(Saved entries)

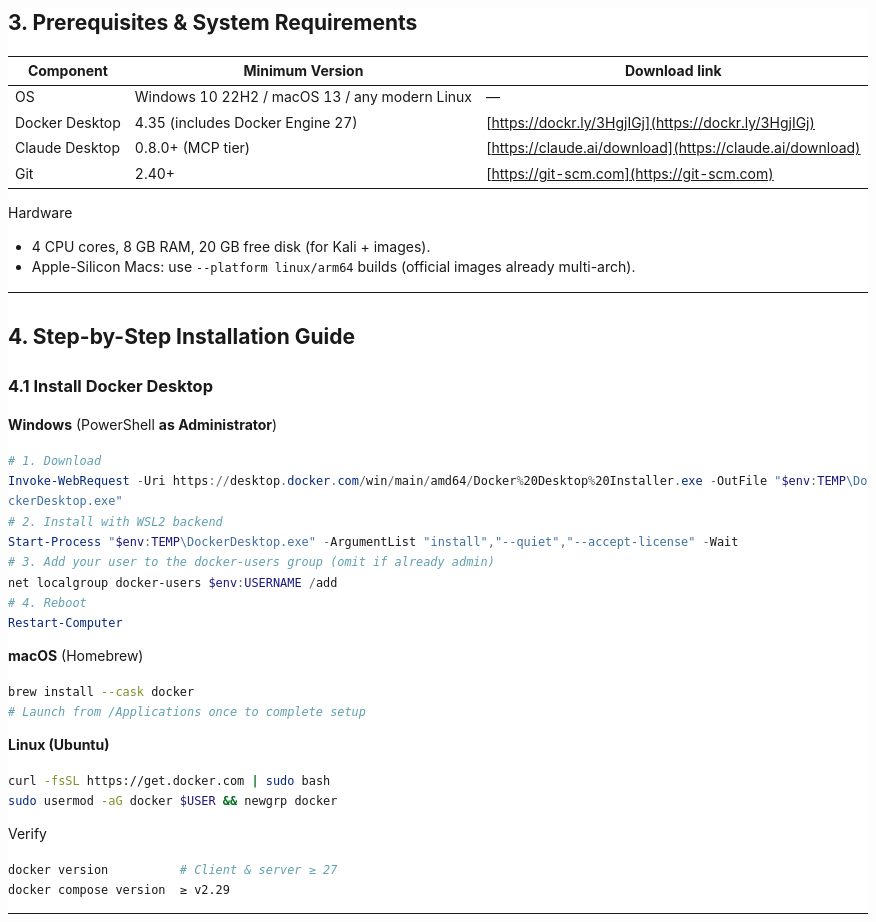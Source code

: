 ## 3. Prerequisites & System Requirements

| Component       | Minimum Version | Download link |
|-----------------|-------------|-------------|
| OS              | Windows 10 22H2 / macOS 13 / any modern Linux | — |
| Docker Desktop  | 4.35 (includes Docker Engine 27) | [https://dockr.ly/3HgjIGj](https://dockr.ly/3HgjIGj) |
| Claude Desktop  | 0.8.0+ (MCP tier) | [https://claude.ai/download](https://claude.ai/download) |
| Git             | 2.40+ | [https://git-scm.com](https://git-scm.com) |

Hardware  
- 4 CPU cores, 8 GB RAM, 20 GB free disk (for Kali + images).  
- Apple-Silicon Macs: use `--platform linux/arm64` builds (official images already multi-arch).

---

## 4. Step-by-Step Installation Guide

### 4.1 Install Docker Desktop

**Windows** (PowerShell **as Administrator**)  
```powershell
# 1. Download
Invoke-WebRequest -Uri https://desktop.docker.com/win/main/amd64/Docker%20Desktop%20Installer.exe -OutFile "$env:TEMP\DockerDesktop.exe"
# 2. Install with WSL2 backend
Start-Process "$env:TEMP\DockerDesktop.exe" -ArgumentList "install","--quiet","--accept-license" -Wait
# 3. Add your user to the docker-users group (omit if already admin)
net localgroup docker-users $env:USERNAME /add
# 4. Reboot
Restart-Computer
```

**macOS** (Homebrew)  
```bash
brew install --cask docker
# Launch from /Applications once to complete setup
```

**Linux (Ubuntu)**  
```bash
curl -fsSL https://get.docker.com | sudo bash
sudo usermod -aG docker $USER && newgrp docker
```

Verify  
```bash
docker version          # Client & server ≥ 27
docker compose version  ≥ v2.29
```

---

> _Activity_: Wherever the word "DockerDesktop" occurs in the data above, copy the line it sits in.

> _Exercise answer_:
Invoke-WebRequest -Uri https://desktop.docker.com/win/main/amd64/Docker%20Desktop%20Installer.exe -OutFile "$env:TEMP\DockerDesktop.exe"
Start-Process "$env:TEMP\DockerDesktop.exe" -ArgumentList "install","--quiet","--accept-license" -Wait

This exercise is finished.